Stored data entries
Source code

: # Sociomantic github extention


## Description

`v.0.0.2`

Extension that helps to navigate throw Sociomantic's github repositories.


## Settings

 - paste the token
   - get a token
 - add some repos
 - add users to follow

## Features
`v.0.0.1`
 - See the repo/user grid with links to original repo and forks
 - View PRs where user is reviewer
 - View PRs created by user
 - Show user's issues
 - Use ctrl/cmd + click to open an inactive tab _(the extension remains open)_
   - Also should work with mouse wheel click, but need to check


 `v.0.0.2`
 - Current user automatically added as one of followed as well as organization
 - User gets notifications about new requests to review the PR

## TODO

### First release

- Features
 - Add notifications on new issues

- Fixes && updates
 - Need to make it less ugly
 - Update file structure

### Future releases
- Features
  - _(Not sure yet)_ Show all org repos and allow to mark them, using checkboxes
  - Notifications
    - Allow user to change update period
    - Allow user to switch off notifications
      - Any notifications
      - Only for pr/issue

---

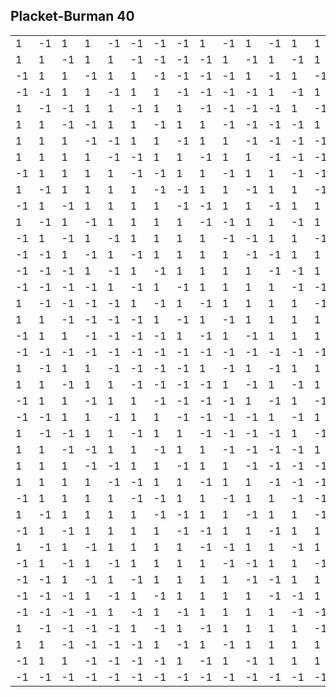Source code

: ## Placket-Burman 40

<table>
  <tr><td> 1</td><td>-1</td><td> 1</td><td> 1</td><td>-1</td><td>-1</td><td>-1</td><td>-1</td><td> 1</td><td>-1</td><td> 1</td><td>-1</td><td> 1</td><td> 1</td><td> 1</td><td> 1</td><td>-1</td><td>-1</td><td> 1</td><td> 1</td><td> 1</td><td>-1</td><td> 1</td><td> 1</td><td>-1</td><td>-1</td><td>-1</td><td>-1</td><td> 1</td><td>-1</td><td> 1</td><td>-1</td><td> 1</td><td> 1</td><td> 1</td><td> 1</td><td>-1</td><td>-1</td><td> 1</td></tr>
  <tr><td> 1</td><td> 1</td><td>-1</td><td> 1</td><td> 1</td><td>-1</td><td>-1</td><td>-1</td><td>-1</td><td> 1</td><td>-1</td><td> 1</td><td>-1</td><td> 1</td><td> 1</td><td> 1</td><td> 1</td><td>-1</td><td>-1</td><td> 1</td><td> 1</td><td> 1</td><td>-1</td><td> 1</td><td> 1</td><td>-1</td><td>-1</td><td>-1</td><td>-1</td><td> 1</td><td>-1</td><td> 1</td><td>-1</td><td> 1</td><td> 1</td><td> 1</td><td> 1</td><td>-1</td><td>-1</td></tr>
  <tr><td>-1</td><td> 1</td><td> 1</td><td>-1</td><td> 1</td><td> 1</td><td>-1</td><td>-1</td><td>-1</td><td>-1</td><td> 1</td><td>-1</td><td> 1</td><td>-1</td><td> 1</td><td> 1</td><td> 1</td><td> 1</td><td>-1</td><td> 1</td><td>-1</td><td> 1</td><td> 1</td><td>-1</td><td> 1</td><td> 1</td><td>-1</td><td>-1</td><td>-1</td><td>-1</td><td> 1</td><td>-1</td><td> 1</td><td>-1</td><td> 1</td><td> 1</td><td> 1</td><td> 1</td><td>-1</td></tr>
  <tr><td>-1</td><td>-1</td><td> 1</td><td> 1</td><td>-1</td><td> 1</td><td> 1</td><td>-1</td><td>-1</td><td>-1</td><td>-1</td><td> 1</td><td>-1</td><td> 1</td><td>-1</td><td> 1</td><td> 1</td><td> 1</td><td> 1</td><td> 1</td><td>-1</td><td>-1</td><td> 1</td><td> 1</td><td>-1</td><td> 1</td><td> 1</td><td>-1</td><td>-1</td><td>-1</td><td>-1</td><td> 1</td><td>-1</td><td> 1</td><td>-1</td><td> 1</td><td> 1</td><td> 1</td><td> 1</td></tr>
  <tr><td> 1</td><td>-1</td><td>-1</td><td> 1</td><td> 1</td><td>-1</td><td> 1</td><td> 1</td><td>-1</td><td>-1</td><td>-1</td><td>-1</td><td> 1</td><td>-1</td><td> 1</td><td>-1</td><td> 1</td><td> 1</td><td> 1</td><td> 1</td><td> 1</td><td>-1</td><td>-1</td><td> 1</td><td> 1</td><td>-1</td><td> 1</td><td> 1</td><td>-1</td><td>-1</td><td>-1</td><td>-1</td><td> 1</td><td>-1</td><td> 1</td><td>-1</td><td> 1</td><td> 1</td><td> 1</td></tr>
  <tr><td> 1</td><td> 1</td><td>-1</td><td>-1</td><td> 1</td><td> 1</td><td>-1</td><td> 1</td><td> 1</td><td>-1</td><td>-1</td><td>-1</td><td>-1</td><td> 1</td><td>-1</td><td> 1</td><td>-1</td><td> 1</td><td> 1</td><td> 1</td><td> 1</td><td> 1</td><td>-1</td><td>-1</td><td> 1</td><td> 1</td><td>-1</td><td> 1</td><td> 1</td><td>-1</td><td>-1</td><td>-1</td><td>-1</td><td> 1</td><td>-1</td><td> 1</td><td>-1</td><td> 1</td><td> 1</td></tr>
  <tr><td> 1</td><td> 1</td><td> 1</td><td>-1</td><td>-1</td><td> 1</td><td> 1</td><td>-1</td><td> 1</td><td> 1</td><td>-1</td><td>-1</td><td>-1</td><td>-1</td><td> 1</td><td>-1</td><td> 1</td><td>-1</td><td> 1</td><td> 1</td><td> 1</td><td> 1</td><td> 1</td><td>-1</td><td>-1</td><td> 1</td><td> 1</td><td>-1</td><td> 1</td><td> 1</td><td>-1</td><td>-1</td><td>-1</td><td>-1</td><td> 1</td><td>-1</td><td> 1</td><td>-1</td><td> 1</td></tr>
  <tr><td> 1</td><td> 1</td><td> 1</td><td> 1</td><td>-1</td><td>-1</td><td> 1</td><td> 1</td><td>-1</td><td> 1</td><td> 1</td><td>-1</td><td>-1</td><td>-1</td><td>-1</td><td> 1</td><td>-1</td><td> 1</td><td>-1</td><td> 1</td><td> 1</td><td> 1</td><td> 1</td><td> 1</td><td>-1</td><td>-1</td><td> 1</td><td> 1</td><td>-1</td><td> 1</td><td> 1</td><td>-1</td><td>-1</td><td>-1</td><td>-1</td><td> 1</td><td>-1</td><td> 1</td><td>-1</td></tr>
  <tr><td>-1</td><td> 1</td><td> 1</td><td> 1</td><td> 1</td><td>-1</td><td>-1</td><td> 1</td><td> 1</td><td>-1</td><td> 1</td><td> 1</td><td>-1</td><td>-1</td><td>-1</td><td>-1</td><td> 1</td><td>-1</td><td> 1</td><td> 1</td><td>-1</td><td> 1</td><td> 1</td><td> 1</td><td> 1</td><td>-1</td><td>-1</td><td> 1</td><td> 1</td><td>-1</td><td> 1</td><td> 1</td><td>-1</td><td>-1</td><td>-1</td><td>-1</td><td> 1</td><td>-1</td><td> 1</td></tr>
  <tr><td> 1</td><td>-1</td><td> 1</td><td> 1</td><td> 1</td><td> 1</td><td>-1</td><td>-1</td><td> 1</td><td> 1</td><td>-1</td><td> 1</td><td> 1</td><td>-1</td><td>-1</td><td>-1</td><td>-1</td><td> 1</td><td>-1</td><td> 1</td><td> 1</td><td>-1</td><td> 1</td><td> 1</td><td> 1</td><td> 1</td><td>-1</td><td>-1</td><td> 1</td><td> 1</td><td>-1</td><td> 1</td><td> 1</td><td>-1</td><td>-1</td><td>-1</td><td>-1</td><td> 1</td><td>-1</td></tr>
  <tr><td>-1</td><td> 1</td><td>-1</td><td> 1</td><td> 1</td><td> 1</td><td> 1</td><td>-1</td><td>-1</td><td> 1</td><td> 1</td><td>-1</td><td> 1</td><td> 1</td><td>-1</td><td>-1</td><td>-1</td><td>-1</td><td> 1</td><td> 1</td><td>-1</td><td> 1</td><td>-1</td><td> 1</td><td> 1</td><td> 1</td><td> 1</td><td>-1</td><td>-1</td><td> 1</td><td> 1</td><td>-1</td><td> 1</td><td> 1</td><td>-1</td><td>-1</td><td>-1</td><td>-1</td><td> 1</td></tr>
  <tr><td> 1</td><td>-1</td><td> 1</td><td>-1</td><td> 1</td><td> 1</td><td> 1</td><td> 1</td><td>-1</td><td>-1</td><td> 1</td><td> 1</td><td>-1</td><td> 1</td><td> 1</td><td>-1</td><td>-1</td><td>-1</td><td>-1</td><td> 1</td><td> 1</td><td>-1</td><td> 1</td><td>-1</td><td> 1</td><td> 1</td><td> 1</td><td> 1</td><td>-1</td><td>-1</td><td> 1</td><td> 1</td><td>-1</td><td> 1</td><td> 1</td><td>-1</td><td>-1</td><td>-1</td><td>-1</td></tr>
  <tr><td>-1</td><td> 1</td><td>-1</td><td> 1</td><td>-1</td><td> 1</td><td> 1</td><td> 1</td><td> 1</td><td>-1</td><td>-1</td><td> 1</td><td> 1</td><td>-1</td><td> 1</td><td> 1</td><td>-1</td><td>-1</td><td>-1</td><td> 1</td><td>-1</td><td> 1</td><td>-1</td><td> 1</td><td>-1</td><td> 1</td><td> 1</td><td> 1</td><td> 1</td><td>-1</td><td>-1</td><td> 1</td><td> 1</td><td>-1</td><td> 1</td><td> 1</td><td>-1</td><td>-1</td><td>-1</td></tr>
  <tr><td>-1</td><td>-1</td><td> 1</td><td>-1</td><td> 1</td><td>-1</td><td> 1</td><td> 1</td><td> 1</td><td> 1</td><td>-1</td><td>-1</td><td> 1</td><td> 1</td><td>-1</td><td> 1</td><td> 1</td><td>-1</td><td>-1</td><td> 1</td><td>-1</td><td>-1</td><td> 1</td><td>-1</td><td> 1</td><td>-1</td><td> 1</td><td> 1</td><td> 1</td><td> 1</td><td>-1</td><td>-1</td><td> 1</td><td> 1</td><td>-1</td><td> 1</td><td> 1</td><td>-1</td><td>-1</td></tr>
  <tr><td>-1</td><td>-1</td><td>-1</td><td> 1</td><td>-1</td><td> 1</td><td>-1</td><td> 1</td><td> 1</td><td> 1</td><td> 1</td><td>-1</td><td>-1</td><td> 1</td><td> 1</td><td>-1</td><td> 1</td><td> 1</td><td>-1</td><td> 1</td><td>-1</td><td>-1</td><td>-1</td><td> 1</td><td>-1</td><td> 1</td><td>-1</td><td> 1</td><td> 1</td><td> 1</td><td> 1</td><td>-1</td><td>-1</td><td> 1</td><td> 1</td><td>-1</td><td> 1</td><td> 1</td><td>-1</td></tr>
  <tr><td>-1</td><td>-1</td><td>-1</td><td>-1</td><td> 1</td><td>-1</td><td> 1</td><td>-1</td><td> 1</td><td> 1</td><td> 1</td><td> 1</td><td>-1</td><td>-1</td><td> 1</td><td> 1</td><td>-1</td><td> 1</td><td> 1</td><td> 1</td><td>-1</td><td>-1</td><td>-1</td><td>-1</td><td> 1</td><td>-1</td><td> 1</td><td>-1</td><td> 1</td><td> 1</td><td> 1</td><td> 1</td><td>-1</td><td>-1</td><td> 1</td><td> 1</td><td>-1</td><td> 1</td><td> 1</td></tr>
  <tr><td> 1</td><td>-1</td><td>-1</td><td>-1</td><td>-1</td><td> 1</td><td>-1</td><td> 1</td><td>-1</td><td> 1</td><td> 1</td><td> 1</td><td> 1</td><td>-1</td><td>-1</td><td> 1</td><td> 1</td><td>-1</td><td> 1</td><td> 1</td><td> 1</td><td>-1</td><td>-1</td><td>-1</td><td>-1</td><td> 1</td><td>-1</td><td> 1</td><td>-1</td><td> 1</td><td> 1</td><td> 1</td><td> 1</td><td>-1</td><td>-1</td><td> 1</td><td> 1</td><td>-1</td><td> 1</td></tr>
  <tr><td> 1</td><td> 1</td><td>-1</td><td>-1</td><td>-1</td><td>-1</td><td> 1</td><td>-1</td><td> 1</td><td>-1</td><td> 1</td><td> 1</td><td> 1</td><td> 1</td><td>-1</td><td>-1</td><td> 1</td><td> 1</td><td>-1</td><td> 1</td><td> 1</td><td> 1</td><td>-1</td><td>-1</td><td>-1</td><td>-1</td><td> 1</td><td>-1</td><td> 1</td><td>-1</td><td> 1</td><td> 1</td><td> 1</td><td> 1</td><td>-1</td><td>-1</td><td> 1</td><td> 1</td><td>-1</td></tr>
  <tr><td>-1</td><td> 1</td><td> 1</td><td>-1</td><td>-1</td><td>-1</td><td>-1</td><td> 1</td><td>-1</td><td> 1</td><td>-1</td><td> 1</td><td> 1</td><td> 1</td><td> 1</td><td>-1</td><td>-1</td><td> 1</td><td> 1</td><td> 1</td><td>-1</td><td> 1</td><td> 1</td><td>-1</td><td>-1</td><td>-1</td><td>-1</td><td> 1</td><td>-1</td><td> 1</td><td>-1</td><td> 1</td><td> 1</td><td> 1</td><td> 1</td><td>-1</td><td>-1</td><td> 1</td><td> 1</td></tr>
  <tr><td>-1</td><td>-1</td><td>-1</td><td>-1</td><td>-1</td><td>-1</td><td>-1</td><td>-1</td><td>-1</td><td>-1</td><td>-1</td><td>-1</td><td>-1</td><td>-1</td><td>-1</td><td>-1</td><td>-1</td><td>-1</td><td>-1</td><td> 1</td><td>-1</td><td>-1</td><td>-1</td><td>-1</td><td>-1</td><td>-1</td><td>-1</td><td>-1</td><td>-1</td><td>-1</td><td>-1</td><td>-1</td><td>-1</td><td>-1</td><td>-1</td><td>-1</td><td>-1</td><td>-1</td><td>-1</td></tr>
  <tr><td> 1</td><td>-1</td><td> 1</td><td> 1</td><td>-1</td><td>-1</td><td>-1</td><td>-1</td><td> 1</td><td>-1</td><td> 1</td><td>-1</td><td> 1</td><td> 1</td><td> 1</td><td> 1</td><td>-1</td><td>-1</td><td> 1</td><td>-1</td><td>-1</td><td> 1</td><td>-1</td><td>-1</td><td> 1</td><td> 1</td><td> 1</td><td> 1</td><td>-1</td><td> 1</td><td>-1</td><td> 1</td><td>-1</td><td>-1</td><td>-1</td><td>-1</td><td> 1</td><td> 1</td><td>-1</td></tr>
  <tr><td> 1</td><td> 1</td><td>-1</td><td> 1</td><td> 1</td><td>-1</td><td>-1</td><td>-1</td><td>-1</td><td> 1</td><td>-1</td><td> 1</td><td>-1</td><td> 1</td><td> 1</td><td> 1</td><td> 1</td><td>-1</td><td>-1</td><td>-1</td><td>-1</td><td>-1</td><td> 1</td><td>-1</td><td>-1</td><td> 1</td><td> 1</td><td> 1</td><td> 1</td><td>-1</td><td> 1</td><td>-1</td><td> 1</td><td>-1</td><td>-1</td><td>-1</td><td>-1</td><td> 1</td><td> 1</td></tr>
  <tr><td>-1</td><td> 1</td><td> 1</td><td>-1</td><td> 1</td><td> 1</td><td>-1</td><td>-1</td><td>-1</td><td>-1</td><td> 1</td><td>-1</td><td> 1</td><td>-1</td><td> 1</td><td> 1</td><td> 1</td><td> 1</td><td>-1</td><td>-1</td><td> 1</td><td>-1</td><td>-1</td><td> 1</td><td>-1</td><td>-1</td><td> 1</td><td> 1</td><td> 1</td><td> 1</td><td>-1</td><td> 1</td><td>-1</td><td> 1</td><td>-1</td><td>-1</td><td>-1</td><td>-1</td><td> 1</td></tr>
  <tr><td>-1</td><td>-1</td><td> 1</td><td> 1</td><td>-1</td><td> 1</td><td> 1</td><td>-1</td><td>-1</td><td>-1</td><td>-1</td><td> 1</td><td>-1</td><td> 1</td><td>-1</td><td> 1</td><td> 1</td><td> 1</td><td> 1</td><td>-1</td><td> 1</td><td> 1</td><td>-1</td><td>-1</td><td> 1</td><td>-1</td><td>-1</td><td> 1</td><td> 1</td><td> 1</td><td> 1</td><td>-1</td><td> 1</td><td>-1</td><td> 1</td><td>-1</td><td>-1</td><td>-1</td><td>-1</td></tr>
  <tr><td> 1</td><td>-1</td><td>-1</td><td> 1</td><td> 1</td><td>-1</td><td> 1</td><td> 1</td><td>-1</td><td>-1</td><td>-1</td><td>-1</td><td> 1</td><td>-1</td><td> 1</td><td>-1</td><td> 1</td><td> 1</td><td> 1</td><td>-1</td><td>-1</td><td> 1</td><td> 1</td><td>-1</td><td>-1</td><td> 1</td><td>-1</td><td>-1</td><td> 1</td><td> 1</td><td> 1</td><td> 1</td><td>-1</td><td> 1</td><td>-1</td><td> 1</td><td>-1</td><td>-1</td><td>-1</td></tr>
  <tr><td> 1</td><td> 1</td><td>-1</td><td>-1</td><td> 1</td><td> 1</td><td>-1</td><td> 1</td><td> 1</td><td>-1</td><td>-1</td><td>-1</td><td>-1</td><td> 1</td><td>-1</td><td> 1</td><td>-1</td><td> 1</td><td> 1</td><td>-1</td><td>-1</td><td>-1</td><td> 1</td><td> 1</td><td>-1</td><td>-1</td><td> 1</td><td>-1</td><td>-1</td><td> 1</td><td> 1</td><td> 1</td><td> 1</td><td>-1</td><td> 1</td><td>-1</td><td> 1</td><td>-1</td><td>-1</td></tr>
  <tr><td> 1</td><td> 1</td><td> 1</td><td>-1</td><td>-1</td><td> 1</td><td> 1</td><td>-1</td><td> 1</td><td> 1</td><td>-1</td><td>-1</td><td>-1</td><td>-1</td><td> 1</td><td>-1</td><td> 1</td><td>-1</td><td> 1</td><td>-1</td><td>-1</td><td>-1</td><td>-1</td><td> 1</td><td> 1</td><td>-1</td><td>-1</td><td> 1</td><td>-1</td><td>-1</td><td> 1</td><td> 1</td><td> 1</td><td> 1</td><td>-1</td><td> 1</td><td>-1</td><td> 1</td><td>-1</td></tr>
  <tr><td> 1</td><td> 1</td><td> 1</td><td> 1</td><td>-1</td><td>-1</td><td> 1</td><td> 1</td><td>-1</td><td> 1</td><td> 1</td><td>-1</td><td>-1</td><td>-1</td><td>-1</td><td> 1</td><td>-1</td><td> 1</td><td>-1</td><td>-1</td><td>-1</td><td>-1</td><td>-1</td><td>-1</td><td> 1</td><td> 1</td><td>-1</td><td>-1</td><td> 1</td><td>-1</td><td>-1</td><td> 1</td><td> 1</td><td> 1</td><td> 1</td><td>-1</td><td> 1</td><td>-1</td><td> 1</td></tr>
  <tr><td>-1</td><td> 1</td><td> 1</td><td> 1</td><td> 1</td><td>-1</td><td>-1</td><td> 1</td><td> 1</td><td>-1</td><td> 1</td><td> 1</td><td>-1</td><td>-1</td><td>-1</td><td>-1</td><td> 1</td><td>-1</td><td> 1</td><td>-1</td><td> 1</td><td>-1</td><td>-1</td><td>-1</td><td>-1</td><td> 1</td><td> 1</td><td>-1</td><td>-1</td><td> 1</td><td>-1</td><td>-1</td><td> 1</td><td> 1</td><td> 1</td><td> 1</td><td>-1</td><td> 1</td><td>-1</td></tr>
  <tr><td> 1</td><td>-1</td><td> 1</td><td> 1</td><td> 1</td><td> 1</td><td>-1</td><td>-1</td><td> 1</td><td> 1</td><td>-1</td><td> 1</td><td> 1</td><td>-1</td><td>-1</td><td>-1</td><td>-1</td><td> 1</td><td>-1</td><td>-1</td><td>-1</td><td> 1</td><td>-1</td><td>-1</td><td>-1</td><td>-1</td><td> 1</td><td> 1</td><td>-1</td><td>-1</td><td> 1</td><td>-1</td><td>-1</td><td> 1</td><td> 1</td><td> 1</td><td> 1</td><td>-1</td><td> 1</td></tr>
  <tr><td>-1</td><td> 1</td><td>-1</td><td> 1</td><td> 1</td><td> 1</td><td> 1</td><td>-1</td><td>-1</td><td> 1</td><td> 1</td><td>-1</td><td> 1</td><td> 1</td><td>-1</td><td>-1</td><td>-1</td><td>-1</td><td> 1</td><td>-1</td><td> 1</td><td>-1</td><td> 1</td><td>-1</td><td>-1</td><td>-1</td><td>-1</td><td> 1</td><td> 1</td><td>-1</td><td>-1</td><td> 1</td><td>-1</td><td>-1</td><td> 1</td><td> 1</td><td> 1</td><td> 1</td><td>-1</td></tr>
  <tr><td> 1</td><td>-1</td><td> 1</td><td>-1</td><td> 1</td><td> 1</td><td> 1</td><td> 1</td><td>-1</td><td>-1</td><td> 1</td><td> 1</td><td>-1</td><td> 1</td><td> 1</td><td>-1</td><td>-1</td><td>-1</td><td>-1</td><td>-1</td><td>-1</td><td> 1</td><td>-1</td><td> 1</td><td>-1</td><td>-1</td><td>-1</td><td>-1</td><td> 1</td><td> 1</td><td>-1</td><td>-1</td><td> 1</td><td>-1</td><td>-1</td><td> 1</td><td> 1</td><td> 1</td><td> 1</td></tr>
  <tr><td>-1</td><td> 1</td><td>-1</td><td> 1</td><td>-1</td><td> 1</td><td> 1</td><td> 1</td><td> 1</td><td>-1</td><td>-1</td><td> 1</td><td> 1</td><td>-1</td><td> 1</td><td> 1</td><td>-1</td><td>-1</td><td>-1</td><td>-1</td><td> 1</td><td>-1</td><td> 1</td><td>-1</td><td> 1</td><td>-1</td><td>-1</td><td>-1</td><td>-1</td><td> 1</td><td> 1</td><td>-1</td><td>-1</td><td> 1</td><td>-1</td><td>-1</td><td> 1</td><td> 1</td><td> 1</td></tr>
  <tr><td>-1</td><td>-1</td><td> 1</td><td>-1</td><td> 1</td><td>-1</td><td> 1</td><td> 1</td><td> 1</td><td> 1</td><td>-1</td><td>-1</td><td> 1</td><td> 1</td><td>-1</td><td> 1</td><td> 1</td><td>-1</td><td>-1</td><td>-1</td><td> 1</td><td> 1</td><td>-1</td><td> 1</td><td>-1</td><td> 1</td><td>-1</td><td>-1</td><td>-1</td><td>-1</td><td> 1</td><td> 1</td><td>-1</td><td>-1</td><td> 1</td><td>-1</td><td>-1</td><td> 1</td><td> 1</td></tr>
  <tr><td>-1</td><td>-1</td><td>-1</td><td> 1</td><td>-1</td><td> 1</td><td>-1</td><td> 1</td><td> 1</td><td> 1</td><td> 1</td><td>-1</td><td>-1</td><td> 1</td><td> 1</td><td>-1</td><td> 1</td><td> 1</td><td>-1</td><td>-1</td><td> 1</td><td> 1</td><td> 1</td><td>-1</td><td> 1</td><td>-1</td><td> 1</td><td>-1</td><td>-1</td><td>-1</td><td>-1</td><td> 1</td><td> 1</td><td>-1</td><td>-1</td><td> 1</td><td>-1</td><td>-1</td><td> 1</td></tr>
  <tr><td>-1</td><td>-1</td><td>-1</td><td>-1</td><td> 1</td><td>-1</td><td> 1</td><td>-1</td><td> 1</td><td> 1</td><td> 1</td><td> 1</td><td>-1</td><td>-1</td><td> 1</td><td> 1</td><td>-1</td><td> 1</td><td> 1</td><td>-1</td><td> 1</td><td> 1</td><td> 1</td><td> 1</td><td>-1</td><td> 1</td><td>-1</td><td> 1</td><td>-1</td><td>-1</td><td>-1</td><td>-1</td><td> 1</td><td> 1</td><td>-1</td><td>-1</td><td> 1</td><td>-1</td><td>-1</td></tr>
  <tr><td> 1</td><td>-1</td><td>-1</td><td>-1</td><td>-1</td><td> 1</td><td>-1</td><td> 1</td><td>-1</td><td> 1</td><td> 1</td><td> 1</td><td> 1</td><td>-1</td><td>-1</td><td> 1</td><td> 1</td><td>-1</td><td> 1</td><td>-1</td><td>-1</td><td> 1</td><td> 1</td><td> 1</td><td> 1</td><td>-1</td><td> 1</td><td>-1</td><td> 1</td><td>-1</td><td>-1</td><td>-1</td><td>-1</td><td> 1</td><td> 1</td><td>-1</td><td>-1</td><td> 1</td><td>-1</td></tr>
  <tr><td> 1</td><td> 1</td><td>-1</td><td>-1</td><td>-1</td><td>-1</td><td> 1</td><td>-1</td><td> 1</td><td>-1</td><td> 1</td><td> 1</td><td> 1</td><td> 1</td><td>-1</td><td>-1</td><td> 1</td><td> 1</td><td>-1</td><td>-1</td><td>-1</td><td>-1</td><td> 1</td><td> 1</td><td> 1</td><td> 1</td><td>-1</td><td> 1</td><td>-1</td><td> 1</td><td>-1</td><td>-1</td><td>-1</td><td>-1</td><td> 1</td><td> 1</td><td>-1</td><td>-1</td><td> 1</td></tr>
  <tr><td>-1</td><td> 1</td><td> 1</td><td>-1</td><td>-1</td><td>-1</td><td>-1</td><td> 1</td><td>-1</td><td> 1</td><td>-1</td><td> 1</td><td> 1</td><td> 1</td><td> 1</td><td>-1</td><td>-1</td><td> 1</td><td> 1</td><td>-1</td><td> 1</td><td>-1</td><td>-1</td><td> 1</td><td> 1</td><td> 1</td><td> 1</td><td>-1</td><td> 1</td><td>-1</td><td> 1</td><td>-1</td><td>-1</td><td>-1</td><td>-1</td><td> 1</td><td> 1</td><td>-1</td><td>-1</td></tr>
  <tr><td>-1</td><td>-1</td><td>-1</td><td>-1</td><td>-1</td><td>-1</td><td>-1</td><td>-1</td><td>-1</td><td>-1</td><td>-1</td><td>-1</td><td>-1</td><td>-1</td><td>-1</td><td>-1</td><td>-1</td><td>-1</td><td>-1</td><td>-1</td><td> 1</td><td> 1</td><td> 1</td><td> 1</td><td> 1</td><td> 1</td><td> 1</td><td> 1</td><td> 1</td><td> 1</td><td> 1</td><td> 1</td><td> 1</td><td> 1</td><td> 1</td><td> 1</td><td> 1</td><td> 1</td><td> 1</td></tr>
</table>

EXERCISE PROMPT: Reproduce exactly the entries above, limited to the lines from the one with "- View PRs where user is reviewer" through the one with "- Only for pr/issue", both included.

WRITTEN RESPONSE:
 - View PRs where user is reviewer
 - View PRs created by user
 - Show user's issues
 - Use ctrl/cmd + click to open an inactive tab _(the extension remains open)_
   - Also should work with mouse wheel click, but need to check


 `v.0.0.2`
 - Current user automatically added as one of followed as well as organization
 - User gets notifications about new requests to review the PR

## TODO

### First release

- Features
 - Add notifications on new issues

- Fixes && updates
 - Need to make it less ugly
 - Update file structure

### Future releases
- Features
  - _(Not sure yet)_ Show all org repos and allow to mark them, using checkboxes
  - Notifications
    - Allow user to change update period
    - Allow user to switch off notifications
      - Any notifications
      - Only for pr/issue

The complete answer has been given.